Talks with EU start to run out of time, as small states confer

European Union flag

A note of urgency has been sounded by the political leaders of the three small states currently in talks with the European Union over their future status and trading relationships.

Last week, the head of the Government of the Principality of Andorra and Nicola Renzi, Minister of Foreign Affairs, Political Affairs and Justice of the Republic of San Marino, were in Monaco to confer with Serge Telle, Minister of State, and Gilles Tonelli, Minister of Foreign Affairs.

Talks that started more than five years ago are due to finish by next year, and there can be no doubt about the importance of their outcome. Monaco and the other small states are anxious to continue to have access to a common market of 500 million people for the most basic of economic reasons.
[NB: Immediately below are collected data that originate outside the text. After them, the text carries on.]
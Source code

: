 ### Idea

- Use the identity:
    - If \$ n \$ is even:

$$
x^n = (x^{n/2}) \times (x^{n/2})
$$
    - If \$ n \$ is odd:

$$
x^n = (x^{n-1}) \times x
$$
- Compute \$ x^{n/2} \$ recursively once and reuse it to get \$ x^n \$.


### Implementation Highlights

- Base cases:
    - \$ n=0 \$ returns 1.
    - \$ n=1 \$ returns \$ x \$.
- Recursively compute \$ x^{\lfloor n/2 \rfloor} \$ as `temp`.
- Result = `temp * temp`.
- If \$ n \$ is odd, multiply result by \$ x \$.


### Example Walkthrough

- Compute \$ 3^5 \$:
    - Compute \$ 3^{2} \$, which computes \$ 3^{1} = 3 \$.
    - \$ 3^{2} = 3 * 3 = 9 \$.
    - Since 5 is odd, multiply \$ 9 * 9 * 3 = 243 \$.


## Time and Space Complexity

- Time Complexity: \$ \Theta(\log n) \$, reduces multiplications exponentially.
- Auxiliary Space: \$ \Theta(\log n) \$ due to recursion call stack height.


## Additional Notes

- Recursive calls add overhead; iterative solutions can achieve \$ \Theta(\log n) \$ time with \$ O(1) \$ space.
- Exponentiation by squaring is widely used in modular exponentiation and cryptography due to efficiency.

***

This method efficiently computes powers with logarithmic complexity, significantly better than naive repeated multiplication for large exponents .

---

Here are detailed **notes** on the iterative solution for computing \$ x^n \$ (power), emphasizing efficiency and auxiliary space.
However, it is vitally important that the European Union does not see fit to impose unacceptable constraints on the freedoms and specific nature of the three small states, of which Monaco is undoubtedly the smallest, Monaco’s government leaders have repeatedly said.

European Union flag

The three small states, while sharing their concerns and their strategies, also realise that relations with the European Union need to be settled and codifed. “Nothing can be done around isolation and thinking that it will last forever, we all agree,” Antoni Martí Petit said in Monaco in 2017.

Perhaps the major sticking point for Monaco is free movement of people and business, given the special protection afforded at present to enterprises registered in the Principality.